Not Thrilled with Vandersteen 2CE Sigs - where is the first place to work on?


Trying to build up the system this year, bought some Vandy 2CE Sigs.  Have the anchors, following instructions for placement, built bass traps and a couple of acoustic panels in my medium-sized but odd-shaped basement listening area - still not thrilled.  Using laptop with Tidal and Dragonfly Red - and some stuff sounds GREAT (Steely Dan, SRV, Beck, Dire Straits, Wilco) - but disappointed in a lot of other stuff.  Some objective opinions on where my issues might lie?  Expectations too high? Hearing the truth of production variations?  Running an NAD C272 at 150WPC and an original 1979 APT Holman Pre Amp.  Not MAC, Bryston, etc - but was expecting more.  Thoughts? Rebuild/recap the APT?  Amp upgrade?  Where might the low-hanging fruit be?
gjinwi
vandersteen's success speaks for itself

older smaller vandy's are 'round' and full sounding speakers but with an open smoother sound, not so much for detail geeks

newer vandy's clearly have more high end energy... some surmise this is a commercial decision to meet modern demand for more perceived 'resolution' - others feel it is due to richard still voicing the speakers himself, his loss of high freq hearing with age has him doing this as a result

i think the op has set up and upstream equipment issues, and also a taste/preference matching issue to boot... what percentage is former vs latter, who knows?
newer vandy's clearly have more high end energy... some surmise this is a commercial decision to meet modern demand for more perceived 'resolution' - others feel it is due to richard still voicing the speakers himself, his loss of high freq hearing with age has him doing this as a result
I doubt this is true. The newest Vandersteen, the Kento, was designed by Richard and his son and gets excellent reviews, and the highly-regarded Quatro and Treo CTs do too. No one accuses these speakers of being too bright or hot, or being badly voiced, that I have seen.
@gjinwi .  I once reviewed a pair of 2Cs and did not like them either, but that may not be your problem, because the APT Holman preamp is notorious for what I will call " long life deterioration".Specifically, the PC boards on which they were built begin to de laminate, as do the leads because of a chemical process in the printed circuit boards used to hold the circuit.  I tried to repair mine, but it soon failed again and I gave it up to another local user of that preamp for parts.  When it was new, it was great, but it is likely not repairable.  Hope this helps.
@patrickdowns 

No one accuses these speakers of being too bright or hot, or being badly voiced, that I have seen.


not what i said
Vandersteen speakers are not woolly or veiled, nor are they hard to drive.
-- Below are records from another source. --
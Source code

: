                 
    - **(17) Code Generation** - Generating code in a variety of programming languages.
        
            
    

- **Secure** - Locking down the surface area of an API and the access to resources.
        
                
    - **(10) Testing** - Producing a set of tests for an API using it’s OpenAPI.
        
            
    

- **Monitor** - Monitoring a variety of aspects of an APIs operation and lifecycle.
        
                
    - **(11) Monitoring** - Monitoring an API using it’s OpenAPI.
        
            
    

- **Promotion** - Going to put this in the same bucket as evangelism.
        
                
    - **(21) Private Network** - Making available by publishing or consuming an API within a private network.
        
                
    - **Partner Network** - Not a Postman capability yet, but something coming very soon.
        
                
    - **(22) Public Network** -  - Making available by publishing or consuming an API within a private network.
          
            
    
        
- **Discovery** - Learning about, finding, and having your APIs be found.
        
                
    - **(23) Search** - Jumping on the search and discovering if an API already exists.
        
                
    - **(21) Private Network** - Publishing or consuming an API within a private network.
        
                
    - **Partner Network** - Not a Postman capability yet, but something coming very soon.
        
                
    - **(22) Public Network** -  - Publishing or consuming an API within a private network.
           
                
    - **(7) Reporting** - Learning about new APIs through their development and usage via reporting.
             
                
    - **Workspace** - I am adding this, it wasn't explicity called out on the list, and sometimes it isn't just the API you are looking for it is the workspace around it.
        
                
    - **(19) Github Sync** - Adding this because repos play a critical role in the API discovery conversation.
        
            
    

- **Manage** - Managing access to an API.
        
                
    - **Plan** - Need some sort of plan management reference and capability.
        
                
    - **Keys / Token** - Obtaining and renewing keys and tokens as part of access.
I once heard a pair of the model 2(something) in a small room driven by Quicksilver monos which used, if I remember correctly, EL34 PP producing 30/40 watts. The resulting sound was extremely pleasant for an affordable partnership. They are not detail monsters but do entertain for extended listening.

I have heard Vandies many times, one occasion with a pair of huge class A Sugden Masterclass mono amps belting out lovely sound at high level from the model 2 in a large hotel room at the closing of last day at a show. They filled that room beautifully and without any sign of strain.

Take cognisance of the suggestions to improve the source. A computer with Dragonfly output is going to disappoint. Replacing your speakers as some have advised will merely give you a different perspective on the inadequacies of your existing source. The most expensive speakers introduced to your existing kit will simply more accurately reveal your problems.

The Vandies may not be for you but right now IMO you are not in a position to make that call. It's the well known garbage-in-garbage-out story.